On a more serious note, given the difficulties in verifiability (not just doing it, but doing it in a way that is widely understood), I think verifiable generation (quantum & other physical methods proposed above by commentards including myself "who didn't understand the article") would be a better approach than new methods for verification. Given that there are any number of deterministic sequences (e.g. digits of pi, mentioned above) that satisfy all existing tests for randomness and (as far as my limited mathematical understanding goes) are likely to continue to do so, verifiable generation seems to me a much more promising area than verification of deterministic generators.
I love the fact that generating true randomness is a very difficult problem to solve. Also, if you >think< you've solved it, it's hard to verify.
Going out on an existential limb, it could be that true randomness is impossible because there's an innate order to the universe that can't be broken....
(off to take my meds now)
>Going out on an existential limb, it could be that true randomness is impossible because there's an >innate order to the universe that can't be broken....
You're in good company. For Albert Einstein's famous statement: "God does not play dice with the universe" to be true, randomness where we think we've found this, would be an emergent as opposed to an intrinsic property of the universe.

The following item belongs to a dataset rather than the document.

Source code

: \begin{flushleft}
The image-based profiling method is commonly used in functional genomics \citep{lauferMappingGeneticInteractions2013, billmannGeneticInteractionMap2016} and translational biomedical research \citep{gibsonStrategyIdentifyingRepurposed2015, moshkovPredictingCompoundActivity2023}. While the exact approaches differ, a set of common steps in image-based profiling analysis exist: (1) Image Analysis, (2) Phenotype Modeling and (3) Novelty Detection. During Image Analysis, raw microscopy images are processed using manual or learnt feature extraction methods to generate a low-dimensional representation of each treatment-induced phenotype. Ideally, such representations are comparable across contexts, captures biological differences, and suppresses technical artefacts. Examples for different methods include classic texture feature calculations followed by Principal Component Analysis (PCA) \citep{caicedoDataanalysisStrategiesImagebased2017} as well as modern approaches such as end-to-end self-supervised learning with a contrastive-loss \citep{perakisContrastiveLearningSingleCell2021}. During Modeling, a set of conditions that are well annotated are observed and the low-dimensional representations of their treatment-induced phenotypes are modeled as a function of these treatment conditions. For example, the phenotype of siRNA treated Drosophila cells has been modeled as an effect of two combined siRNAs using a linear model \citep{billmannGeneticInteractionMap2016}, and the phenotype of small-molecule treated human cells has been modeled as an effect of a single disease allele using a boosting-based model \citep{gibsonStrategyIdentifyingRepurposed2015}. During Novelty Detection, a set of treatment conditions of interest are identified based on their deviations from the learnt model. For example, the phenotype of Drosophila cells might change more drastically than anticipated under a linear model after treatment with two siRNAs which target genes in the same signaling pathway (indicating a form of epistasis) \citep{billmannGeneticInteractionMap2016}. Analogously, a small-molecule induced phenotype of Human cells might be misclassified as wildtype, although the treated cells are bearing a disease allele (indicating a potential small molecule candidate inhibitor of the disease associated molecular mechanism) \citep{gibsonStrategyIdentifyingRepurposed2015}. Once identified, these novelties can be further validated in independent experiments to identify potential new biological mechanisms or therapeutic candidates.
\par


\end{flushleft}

This post has been deleted by its author
This post has been deleted by its author
This post has been deleted by its author
>I love the fact that generating true randomness is a very difficult problem to solve.
Maybe artificially but radioactive decay makes finding true randomness fairly trivial.
>randomness where we think we've found this, would be an emergent as opposed to an intrinsic property of the universe.
It is an intrinsic property of the universe see quantum tunneling (which we often use for looking at things at the atomic scale) which explains why it is impossible to have a true closed system in our universe. An outside particle can always tunnel in at any time randomly.
"radioactive decay makes finding true randomness fairly trivial" - Just because you can't predict it, that doesn't make it random. First person to predict radioactive decay gets a Nobel Prize and invalidates the whole of quantum theory, exposing the secrets of everyone who'd invested in radioactive RNGs would be the icing on top.
Solar axions being linked to modified radioactive decay in certain rare isotopes (54Mn comes to mind) is consistent with a minimally modified Standard Model (MMSM) however a lot of contradictory data exists here suggesting two different effects at once. (or two axion domain walls interacting)
See http://axion-wimp2012.desy.de/e102694/e102699/e163667/Sturrock_P.pdf
Its also possible that this could be an as-yet-undiscovered particle also of solar origin but that would virtually invalidate the Standard Model as it would also imply an interaction with something other than gravity.
Perhaps the mysterious 750GeV "OMG" particle CERN may or may not have found is actually something and not a mere statistical anomaly.